The reason for this is that partners are taxed on their share of the net profit of the business. By running their salaries through the Income Statement it would reduce the profit and result in lower taxes. The way SARS taxes partnerships is the reason for accounting for salaries in this manner. 

So the accounting treatment of partners' salaries goes like this:

Every month: Debit Partner A: Drawings, Credit Bank. 

At the end of the year: 

Drawings are closed off to the Current Account by: Credit Drawings: Partner A, debit Current Account: Partner A.

Salaries are then credited to the current accounts, to balance off the salaries taken as drawings. 


I'm not sure if I'm making sense here? I'm trying to wrap my head around how I might do what I would do manually, in Pastel/TurboCASH. Their automatic year-end procedures are what make things tricky.  :Confused:

----------


## Neville Bailey

Hi Mark,

I think we have a case of:

Me not explaining things clearly; orMe not understanding partnership accounting clearly.
or a combination of the two!

Allow me to take a completely different tack on this issue...

When creating a fresh set of accounts in Pastel, there is the option of  selecting from a list of pre-set Chart of Accounts (CoA) templates,  which one can then tinker with afterwards to refine it to one's  particular needs.

For example, there is a template CoA for Manufacturers, one for Hotels, etc. I found one that is for a Partnership,  so the following screenshots are all based on that template. The  terminology is slightly different to what you and I have used thus far,  but I think the concepts are the same.

Here is what the Chart of Accounts looks like:



As you can see in the above screenshot, there is a main Capital /  Distribution account for each partner, with all the relevant  sub-accounts. In this example, there is no mention of the term "Current"  accounts, but they are there, albeit with different terminology!

In my example, I have processed some transactions for income and various running expenses.

I also processed capital inputs by each of the partners, i.e.
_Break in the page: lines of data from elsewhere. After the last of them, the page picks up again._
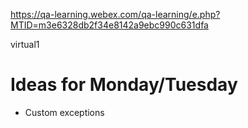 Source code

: https://qa-learning.webex.com/qa-learning/e.php?MTID=m3e6328db2f34e8142a9ebc990c631dfa

virtual1

# Ideas for Monday/Tuesday
- Custom exceptions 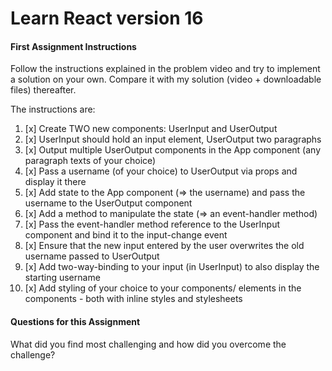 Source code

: # Learn React version 16

#### First Assignment Instructions

Follow the instructions explained in the problem video and try to implement a solution on your own. Compare it with my solution (video + downloadable files) thereafter.

The instructions are:

1. [x] Create TWO new components: UserInput and UserOutput
1. [x] UserInput should hold an input element, UserOutput two paragraphs
1. [x] Output multiple UserOutput components in the App component (any paragraph texts of your choice)
1. [x] Pass a username (of your choice) to UserOutput via props and display it there
1. [x] Add state to the App component (=> the username) and pass the username to the UserOutput component
1. [x] Add a method to manipulate the state (=> an event-handler method)
1. [x] Pass the event-handler method reference to the UserInput component and bind it to the input-change event
1. [x] Ensure that the new input entered by the user overwrites the old username passed to UserOutput
1. [x] Add two-way-binding to your input (in UserInput) to also display the starting username
1. [x] Add styling of your choice to your components/ elements in the components - both with inline styles and stylesheets

#### Questions for this Assignment

What did you find most challenging and how did you overcome the challenge?
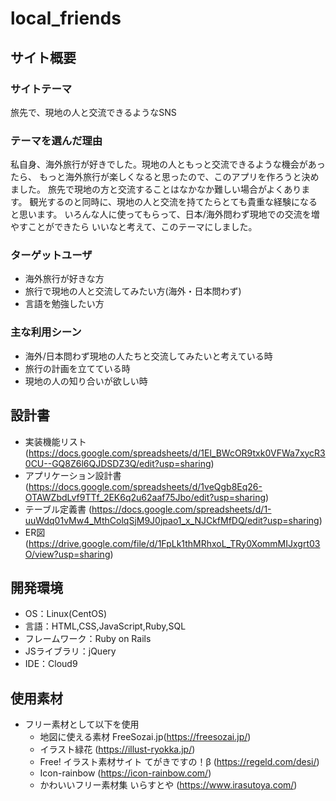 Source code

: # local_friends

## サイト概要
### サイトテーマ
旅先で、現地の人と交流できるようなSNS
​
### テーマを選んだ理由
私自身、海外旅行が好きでした。現地の人ともっと交流できるような機会があったら、
もっと海外旅行が楽しくなると思ったので、このアプリを作ろうと決めました。
旅先で現地の方と交流することはなかなか難しい場合がよくあります。
観光するのと同時に、現地の人と交流を持てたらとても貴重な経験になると思います。
いろんな人に使ってもらって、日本/海外問わず現地での交流を増やすことができたら
いいなと考えて、このテーマにしました。
​
### ターゲットユーザ
* 海外旅行が好きな方
* 旅行で現地の人と交流してみたい方(海外・日本問わず)
* 言語を勉強したい方
​
### 主な利用シーン
* 海外/日本問わず現地の人たちと交流してみたいと考えている時
* 旅行の計画を立てている時
* 現地の人の知り合いが欲しい時
​
## 設計書
- 実装機能リスト(<https://docs.google.com/spreadsheets/d/1El_BWcOR9txk0VFWa7xycR30CU--GQ8Z6l6QJDSDZ3Q/edit?usp=sharing>)
- アプリケーション設計書 (<https://docs.google.com/spreadsheets/d/1veQgb8Eq26-OTAWZbdLvf9TTf_2EK6q2u62aaf75Jbo/edit?usp=sharing>)
- テーブル定義書 (<https://docs.google.com/spreadsheets/d/1-uuWdq01vMw4_MthColqSjM9J0jpao1_x_NJCkfMfDQ/edit?usp=sharing>)
- ER図 (<https://drive.google.com/file/d/1FpLk1thMRhxoL_TRy0XommMIJxgrt03O/view?usp=sharing>)
​
## 開発環境
- OS：Linux(CentOS)
- 言語：HTML,CSS,JavaScript,Ruby,SQL
- フレームワーク：Ruby on Rails
- JSライブラリ：jQuery
- IDE：Cloud9
​
## 使用素材
- フリー素材として以下を使用
  - 地図に使える素材 FreeSozai.jp(<https://freesozai.jp/>)
  - イラスト緑花 (<https://illust-ryokka.jp/>)
  - Free! イラスト素材サイト てがきですの！β (<https://regeld.com/desi/>)
  - Icon-rainbow (<https://icon-rainbow.com/>)
  - かわいいフリー素材集 いらすとや (<https://www.irasutoya.com/>)
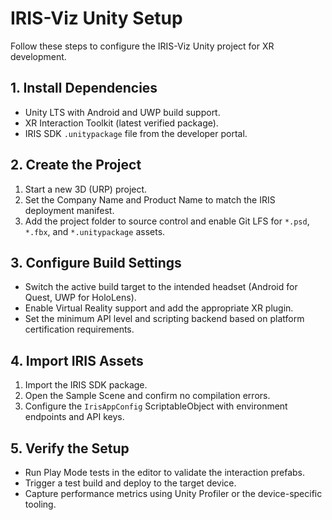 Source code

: # IRIS-Viz Unity Setup

Follow these steps to configure the IRIS-Viz Unity project for XR development.

## 1. Install Dependencies

- Unity LTS with Android and UWP build support.
- XR Interaction Toolkit (latest verified package).
- IRIS SDK `.unitypackage` file from the developer portal.

## 2. Create the Project

1. Start a new 3D (URP) project.
2. Set the Company Name and Product Name to match the IRIS deployment manifest.
3. Add the project folder to source control and enable Git LFS for `*.psd`, `*.fbx`, and `*.unitypackage` assets.

## 3. Configure Build Settings

- Switch the active build target to the intended headset (Android for Quest, UWP for HoloLens).
- Enable Virtual Reality support and add the appropriate XR plugin.
- Set the minimum API level and scripting backend based on platform certification requirements.

## 4. Import IRIS Assets

1. Import the IRIS SDK package.
2. Open the Sample Scene and confirm no compilation errors.
3. Configure the `IrisAppConfig` ScriptableObject with environment endpoints and API keys.

## 5. Verify the Setup

- Run Play Mode tests in the editor to validate the interaction prefabs.
- Trigger a test build and deploy to the target device.
- Capture performance metrics using Unity Profiler or the device-specific tooling.
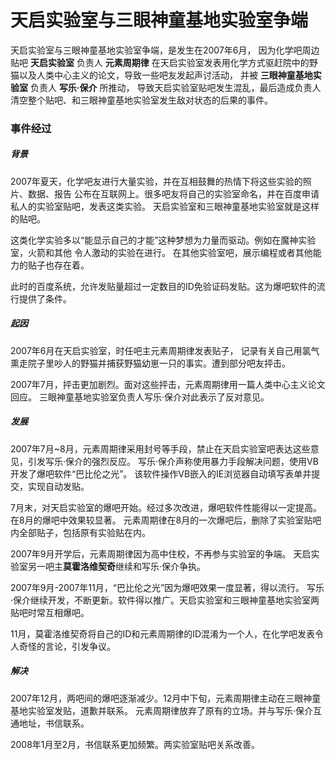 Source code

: 天启实验室与三眼神童基地实验室争端
=============================

天启实验室与三眼神童基地实验室争端，是发生在2007年6月，
因为化学吧周边贴吧 **天启实验室** 负责人 **元素周期律**
在天启实验室发表用化学方式驱赶院中的野猫以及人类中心主义的论文，导致一些吧友发起声讨活动，
并被 **三眼神童基地实验室** 负责人 **写乐·保介** 所推动，
导致天启实验室贴吧发生混乱，最后造成负责人清空整个贴吧、和三眼神童基地实验室发生敌对状态的后果的事件。

### 事件经过

##### 背景

2007年夏天，化学吧友进行大量实验，并在互相鼓舞的热情下将这些实验的照片、数据、报告
公布在互联网上。很多吧友将自己的实验室命名，并在百度申请私人的实验室贴吧，发表这类实验。
天启实验室和三眼神童基地实验室就是这样的贴吧。

这类化学实验多以“能显示自己的才能”这种梦想为力量而驱动。例如在魔神实验室，火箭和其他
令人激动的实验在进行。
在其他实验室吧，展示编程或者其他能力的贴子也存在着。

此时的百度系统，允许发贴量超过一定数目的ID免验证码发贴。这为爆吧软件的流行提供了条件。

##### 起因

2007年6月在天启实验室，时任吧主元素周期律发表贴子，
记录有关自己用氯气熏走院子里吵人的野猫并捕获野猫幼崽一只的事实。遭到部分吧友抨击。

2007年7月，抨击更加剧烈。面对这些抨击，元素周期律用一篇人类中心主义论文回应。
三眼神童基地实验室负责人写乐·保介对此表示了反对意见。

##### 发展

2007年7月~8月，元素周期律采用封号等手段，禁止在天启实验室吧表达这些意见，引发写乐·保介的强烈反应。
写乐·保介声称使用暴力手段解决问题，使用VB开发了爆吧软件“巴比伦之光”。
该软件操作VB嵌入的IE浏览器自动填写表单并提交，实现自动发贴。

7月末，对天启实验室的爆吧开始。经过多次改进，爆吧软件性能得以一定提高。在8月的爆吧中效果较显著。
元素周期律在8月的一次爆吧后，删除了实验室贴吧内全部贴子，包括原有实验贴在内。

2007年9月开学后，元素周期律因为高中住校，不再参与实验室的争端。
天启实验室另一吧主**莫霍洛维契奇**继续和写乐·保介争执。

2007年9月-2007年11月，“巴比伦之光”因为爆吧效果一度显著，得以流行。
写乐·保介继续开发，不断更新。软件得以推广。天启实验室和三眼神童基地实验室两贴吧时常互相爆吧。

11月，莫霍洛维契奇将自己的ID和元素周期律的ID混淆为一个人，在化学吧发表令人奇怪的言论，引发争议。

##### 解决

2007年12月，两吧间的爆吧逐渐减少。12月中下旬，元素周期律主动在三眼神童基地实验室发贴，道歉并联系。
元素周期律放弃了原有的立场。并与写乐·保介互通地址，书信联系。

2008年1月至2月，书信联系更加频繁。两实验室贴吧关系改善。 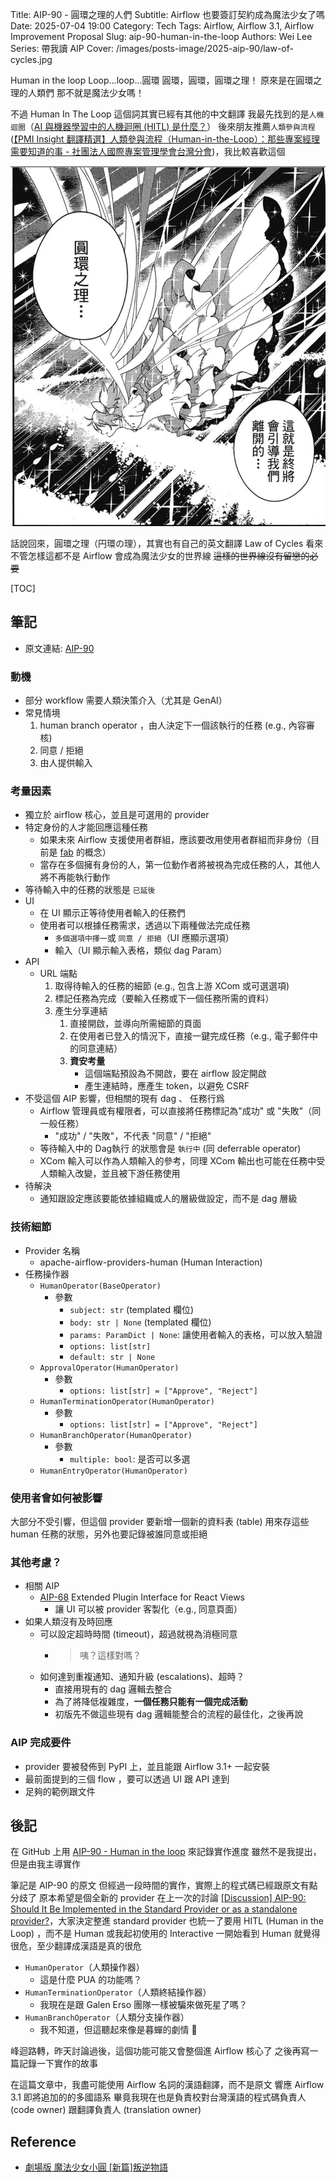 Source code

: Title: AIP-90 - 圓環之理的人們
Subtitle: Airflow 也要簽訂契約成為魔法少女了嗎
Date: 2025-07-04 19:00
Category: Tech
Tags: Airflow, Airflow 3.1, Airflow Improvement Proposal
Slug: aip-90-human-in-the-loop
Authors: Wei Lee
Series: 帶我讀 AIP
Cover: /images/posts-image/2025-aip-90/law-of-cycles.jpg

Human in the loop
Loop...loop...圓環
圓環，圓環，圓環之理！
原來是在圓環之理的人類們
那不就是魔法少女嗎！

<!--more-->

不過 Human In The Loop 這個詞其實已經有其他的中文翻譯
我最先找到的是`人機迴圈`（[AI 與機器學習中的人機迴圈 (HITL) 是什麼？](https://cloud.google.com/discover/human-in-the-loop?hl=zh-TW)）
後來朋友推薦`人類參與流程` ([【PMI Insight 翻譯精選】人類參與流程（Human-in-the-Loop）：那些專案經理需要知道的事 - 社團法人國際專案管理學會台灣分會](https://www.pmi.org.tw/?p=14924))，我比較喜歡這個

![law-of-cycles](/images/posts-image/2025-aip-90/law-of-cycles.jpg)

話說回來，圓環之理（円環の理），其實也有自己的英文翻譯
Law of Cycles
看來不管怎樣這都不是 Airflow 會成為魔法少女的世界線
~~這樣的世界線沒有留戀的必要~~

[TOC]

## 筆記

* 原文連結: [AIP-90]

### 動機
* 部分 workflow 需要人類決策介入（尤其是 GenAI）
* 常見情境
    1. human branch operator ，由人決定下一個該執行的任務 (e.g., 內容審核)
    2. 同意 / 拒絕
    3. 由人提供輸入

### 考量因素
* 獨立於 airflow 核心，並且是可選用的 provider
* 特定身份的人才能回應這種任務
    * 如果未來 Airflow 支援使用者群組，應該要改用使用者群組而非身份（目前是 [fab](https://airflow.apache.org/docs/apache-airflow-providers-fab/stable/index.html) 的概念）
    * 當存在多個擁有身份的人，第一位動作者將被視為完成任務的人，其他人將不再能執行動作
* 等待輸入中的任務的狀態是 `已延後`
* UI
    * 在 UI 顯示正等待使用者輸入的任務們
    * 使用者可以根據任務需求，透過以下兩種做法完成任務
        * `多個選項中擇一`或 `同意 / 拒絕`（UI 應顯示選項）
        * 輸入（UI 顯示輸入表格，類似 dag Param）
* API
    * URL 端點
        1. 取得待輸入的任務的細節 (e.g., 包含上游 XCom 或可選選項)
        2. 標記任務為完成（要輸入任務或下一個任務所需的資料）
        3. 產生分享連結
            1. 直接開啟，並導向所需細節的頁面
            2. 在使用者已登入的情況下，直接一鍵完成任務（e.g., 電子郵件中的同意連結）
            3. **資安考量**
                * 這個端點預設為不開啟，要在 airflow 設定開啟
                * 產生連結時，應產生 token，以避免 CSRF
* 不受這個 AIP 影響，但相關的現有 dag 、 任務行爲
    * Airflow 管理員或有權限者，可以直接將任務標記為"成功" 或 "失敗"（同一般任務）
        * "成功" / "失敗"，不代表 "同意" / "拒絕"
    * 等待輸入中的 Dag執行 的狀態會是 `執行中` (同 deferrable operator)
    * XCom 輸入可以作為人類輸入的參考，同理 XCom 輸出也可能在任務中受人類輸入改變，並且被下游任務使用
* 待解決
    * 通知跟設定應該要能依據組織或人的層級做設定，而不是 dag 層級

### 技術細節
* Provider 名稱
    * apache-airflow-providers-human (Human Interaction)
* 任務操作器
    * `HumanOperator(BaseOperator)`
        * 參數
            * `subject: str` (templated 欄位)
            * `body: str | None` (templated 欄位)
            * `params: ParamDict | None`: 讓使用者輸入的表格，可以放入驗證
            * `options: list[str]`
            * `default: str | None`
    * `ApprovalOperator(HumanOperator)`
        * 參數
            * `options: list[str] = ["Approve", "Reject"]`
    * `HumanTerminationOperator(HumanOperator)`
        * 參數
            * `options: list[str] = ["Approve", "Reject"]`
    * `HumanBranchOperator(HumanOperator)`
        * 參數
            * `multiple: bool`: 是否可以多選
    * `HumanEntryOperator(HumanOperator)`

### 使用者會如何被影響
大部分不受引響，但這個 provider 要新增一個新的資料表 (table) 用來存這些 human 任務的狀態，另外也要記錄被誰同意或拒絕

### 其他考慮？
* 相關 AIP
    * [AIP-68] Extended Plugin Interface for React Views
        * 讓 UI 可以被 provider 客製化（e.g., 同意頁面）
* 如果人類沒有及時回應
    * 可以設定超時時間 (timeout)，超過就視為消極同意
        * > 咦？這樣對嗎？
    * 如何達到重複通知、通知升級 (escalations)、超時？
        * 直接用現有的 dag 邏輯去整合
        * 為了將降低複雜度，**一個任務只能有一個完成活動**
        * 初版先不做這些現有 dag 邏輯能整合的流程的最佳化，之後再說

### AIP 完成要件
* provider 要被發佈到 PyPI 上，並且能跟 Airflow 3.1+ 一起安裝
* 最前面提到的三個 flow ，要可以透過 UI 跟 API 達到
* 足夠的範例跟文件

[AIP-68]: https://cwiki.apache.org/confluence/display/AIRFLOW/AIP-68+Extended+Plugin+Interface+for+React+Views
[AIP-90]: https://cwiki.apache.org/confluence/display/AIRFLOW/AIP-90+Human+in+the+loop

## 後記
在 GitHub 上用 [AIP-90 - Human in the loop](https://github.com/orgs/apache/projects/508) 來記錄實作進度
雖然不是我提出，但是由我主導實作

筆記是 AIP-90 的原文
但經過一段時間的實作，實際上的程式碼已經跟原文有點分歧了
原本希望是個全新的 provider
在上一次的討論 [[Discussion] AIP-90: Should It Be Implemented in the Standard Provider or as a standalone provider?](https://lists.apache.org/thread/s3n1fgcql4l2l2h75qc50bb2l44brvwc)，大家決定整進 standard provider
也統一了要用 HITL (Human in the Loop) ，而不是 Human 或我起初使用的 Interactive
一開始看到 Human 就覺得很危，至少翻譯成漢語是真的很危

* `HumanOperator`（人類操作器）
    * 這是什麼 PUA 的功能嗎？
* `HumanTerminationOperator`（人類終結操作器）
    * 我現在是跟 Galen Erso 團隊一樣被騙來做死星了嗎？
* `HumanBranchOperator`（人類分支操作器）
    * 我不知道，但這聽起來像是暮蟬的劇情 🔪

峰迴路轉，昨天討論過後，這個功能可能又會整個進 Airflow 核心了
之後再寫一篇記錄一下實作的故事

在這篇文章中，我盡可能使用 Airflow 名詞的漢語翻譯，而不是原文
響應 Airflow 3.1 即將追加的的多國語系
畢竟我現在也是負責校對台灣漢語的程式碼負責人 (code owner) 跟翻譯負責人 (translation owner)

## Reference
* [劇場版 魔法少女小圓 [新篇]叛逆物語](https://www.bookwalker.com.tw/search?series=15248)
Partner A  injected R50,000 and Partner B injected R60,000 (each of these  transactions resulted in Bank being debited).

I also processed Salaries of R1,000 for each partner.

Here is the resultant Trial Balance (before any appropriation entries):



Note the net profit of R4,473.67.

If I assume that the net profit is distributed equally between the two partners, I would process the journal as follows:



After the above journal has been processed, the trial balance would look like this:



The Income Statement and Balance Sheet reports would look like this:



Now I run the Year End process in Pastel.

The resultant Trial Balance is as follows:



I hope this is more helpful!

I have ignored transactions such as interest on capital, as these as simply extensions of what I've shown above.

----------

Mark Atkinson (12-Feb-11)

----------


## Mark Atkinson

Hmm. Very interesting.

Thanks for taking so much time to help me out with this, Neville! Now the question I have is: Which version of Pastel are you using??? I've got Xpress start-up 09 as well as Partner 07 and I'm damn sure there was no chart of accounts for partnerships? Had there been one, my life would have been a million times easier over the past year or two.

I'm really hoping it's not only a feature of Pastel Partner, because we definitely can't afford to pay for a new version of Pastel Partner just yet!  :Frown: 

Thanks again for your time invested. I see now that I probably need to allow some variance in the way partnerships _should_ be accounted for and the way that it needs to be accounted for in various accounting systems. Both ways will produce the same result, I'm sure.

----------


## Neville Bailey

Hi Mark,

Your Xpress 2009 version will have that template, as will prior versions.

Here is a screenshot of the relevant section of the Pastel Setup Assistant in Xpress 2009:



The only catch is that you need to have made the above selection before you start processing in a new set of accounts!

Alternatively, you can edit your existing Chart of Accounts, but that could get tiresome and tricky, if you have transaction history already.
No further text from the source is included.